→ Records shown:
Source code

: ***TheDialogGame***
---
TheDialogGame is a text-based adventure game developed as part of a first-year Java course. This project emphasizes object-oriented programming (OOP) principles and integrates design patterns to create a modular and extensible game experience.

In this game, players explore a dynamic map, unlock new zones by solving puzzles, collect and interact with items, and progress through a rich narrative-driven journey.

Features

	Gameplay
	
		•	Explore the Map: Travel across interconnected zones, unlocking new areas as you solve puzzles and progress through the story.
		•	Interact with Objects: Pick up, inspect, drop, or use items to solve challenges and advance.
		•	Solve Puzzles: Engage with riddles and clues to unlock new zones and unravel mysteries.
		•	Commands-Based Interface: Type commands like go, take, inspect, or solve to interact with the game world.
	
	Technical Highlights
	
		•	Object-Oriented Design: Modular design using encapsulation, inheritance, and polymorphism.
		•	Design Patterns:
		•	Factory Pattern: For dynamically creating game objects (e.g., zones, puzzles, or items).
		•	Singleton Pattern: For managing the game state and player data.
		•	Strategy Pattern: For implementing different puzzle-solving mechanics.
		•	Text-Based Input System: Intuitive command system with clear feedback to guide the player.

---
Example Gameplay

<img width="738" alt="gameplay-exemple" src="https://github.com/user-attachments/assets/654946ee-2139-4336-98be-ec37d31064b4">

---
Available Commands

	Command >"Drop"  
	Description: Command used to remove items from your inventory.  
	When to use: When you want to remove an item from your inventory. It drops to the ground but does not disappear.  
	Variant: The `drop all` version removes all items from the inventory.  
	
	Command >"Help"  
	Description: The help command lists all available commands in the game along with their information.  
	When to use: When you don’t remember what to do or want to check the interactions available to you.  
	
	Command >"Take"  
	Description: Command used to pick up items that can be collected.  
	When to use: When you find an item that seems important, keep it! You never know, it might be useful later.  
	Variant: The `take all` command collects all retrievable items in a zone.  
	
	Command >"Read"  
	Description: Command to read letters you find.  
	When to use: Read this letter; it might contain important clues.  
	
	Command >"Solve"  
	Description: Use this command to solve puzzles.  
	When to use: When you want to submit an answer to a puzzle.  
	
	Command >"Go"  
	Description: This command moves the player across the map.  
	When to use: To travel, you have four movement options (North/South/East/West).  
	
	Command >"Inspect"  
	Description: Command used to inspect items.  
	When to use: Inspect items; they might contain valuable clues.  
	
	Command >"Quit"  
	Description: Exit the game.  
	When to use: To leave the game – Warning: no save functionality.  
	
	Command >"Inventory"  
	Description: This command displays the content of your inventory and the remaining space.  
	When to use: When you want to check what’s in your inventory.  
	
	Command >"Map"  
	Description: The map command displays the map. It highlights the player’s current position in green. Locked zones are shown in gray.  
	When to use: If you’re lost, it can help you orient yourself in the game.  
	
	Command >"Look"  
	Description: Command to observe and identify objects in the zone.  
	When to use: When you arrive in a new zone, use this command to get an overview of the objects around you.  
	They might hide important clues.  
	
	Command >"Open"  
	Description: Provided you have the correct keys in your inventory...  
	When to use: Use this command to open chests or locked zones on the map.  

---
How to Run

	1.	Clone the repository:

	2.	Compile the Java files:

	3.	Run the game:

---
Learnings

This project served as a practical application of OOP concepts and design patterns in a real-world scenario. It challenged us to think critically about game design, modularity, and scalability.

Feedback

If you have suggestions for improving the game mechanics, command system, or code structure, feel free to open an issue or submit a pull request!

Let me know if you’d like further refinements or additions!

→ Exercise prompt: The records above are to be given again in full, exactly.

→ Result of this exercise:
Source code

: ***TheDialogGame***
---
TheDialogGame is a text-based adventure game developed as part of a first-year Java course. This project emphasizes object-oriented programming (OOP) principles and integrates design patterns to create a modular and extensible game experience.

In this game, players explore a dynamic map, unlock new zones by solving puzzles, collect and interact with items, and progress through a rich narrative-driven journey.

Features

	Gameplay
	
		•	Explore the Map: Travel across interconnected zones, unlocking new areas as you solve puzzles and progress through the story.
		•	Interact with Objects: Pick up, inspect, drop, or use items to solve challenges and advance.
		•	Solve Puzzles: Engage with riddles and clues to unlock new zones and unravel mysteries.
		•	Commands-Based Interface: Type commands like go, take, inspect, or solve to interact with the game world.
	
	Technical Highlights
	
		•	Object-Oriented Design: Modular design using encapsulation, inheritance, and polymorphism.
		•	Design Patterns:
		•	Factory Pattern: For dynamically creating game objects (e.g., zones, puzzles, or items).
		•	Singleton Pattern: For managing the game state and player data.
		•	Strategy Pattern: For implementing different puzzle-solving mechanics.
		•	Text-Based Input System: Intuitive command system with clear feedback to guide the player.

---
Example Gameplay

<img width="738" alt="gameplay-exemple" src="https://github.com/user-attachments/assets/654946ee-2139-4336-98be-ec37d31064b4">

---
Available Commands

	Command >"Drop"  
	Description: Command used to remove items from your inventory.  
	When to use: When you want to remove an item from your inventory. It drops to the ground but does not disappear.  
	Variant: The `drop all` version removes all items from the inventory.  
	
	Command >"Help"  
	Description: The help command lists all available commands in the game along with their information.  
	When to use: When you don’t remember what to do or want to check the interactions available to you.  
	
	Command >"Take"  
	Description: Command used to pick up items that can be collected.  
	When to use: When you find an item that seems important, keep it! You never know, it might be useful later.  
	Variant: The `take all` command collects all retrievable items in a zone.  
	
	Command >"Read"  
	Description: Command to read letters you find.  
	When to use: Read this letter; it might contain important clues.  
	
	Command >"Solve"  
	Description: Use this command to solve puzzles.  
	When to use: When you want to submit an answer to a puzzle.  
	
	Command >"Go"  
	Description: This command moves the player across the map.  
	When to use: To travel, you have four movement options (North/South/East/West).  
	
	Command >"Inspect"  
	Description: Command used to inspect items.  
	When to use: Inspect items; they might contain valuable clues.  
	
	Command >"Quit"  
	Description: Exit the game.  
	When to use: To leave the game – Warning: no save functionality.  
	
	Command >"Inventory"  
	Description: This command displays the content of your inventory and the remaining space.  
	When to use: When you want to check what’s in your inventory.  
	
	Command >"Map"  
	Description: The map command displays the map. It highlights the player’s current position in green. Locked zones are shown in gray.  
	When to use: If you’re lost, it can help you orient yourself in the game.  
	
	Command >"Look"  
	Description: Command to observe and identify objects in the zone.  
	When to use: When you arrive in a new zone, use this command to get an overview of the objects around you.  
	They might hide important clues.  
	
	Command >"Open"  
	Description: Provided you have the correct keys in your inventory...  
	When to use: Use this command to open chests or locked zones on the map.  

---
How to Run

	1.	Clone the repository:

	2.	Compile the Java files:

	3.	Run the game:

---
Learnings

This project served as a practical application of OOP concepts and design patterns in a real-world scenario. It challenged us to think critically about game design, modularity, and scalability.

Feedback

If you have suggestions for improving the game mechanics, command system, or code structure, feel free to open an issue or submit a pull request!

Let me know if you’d like further refinements or additions!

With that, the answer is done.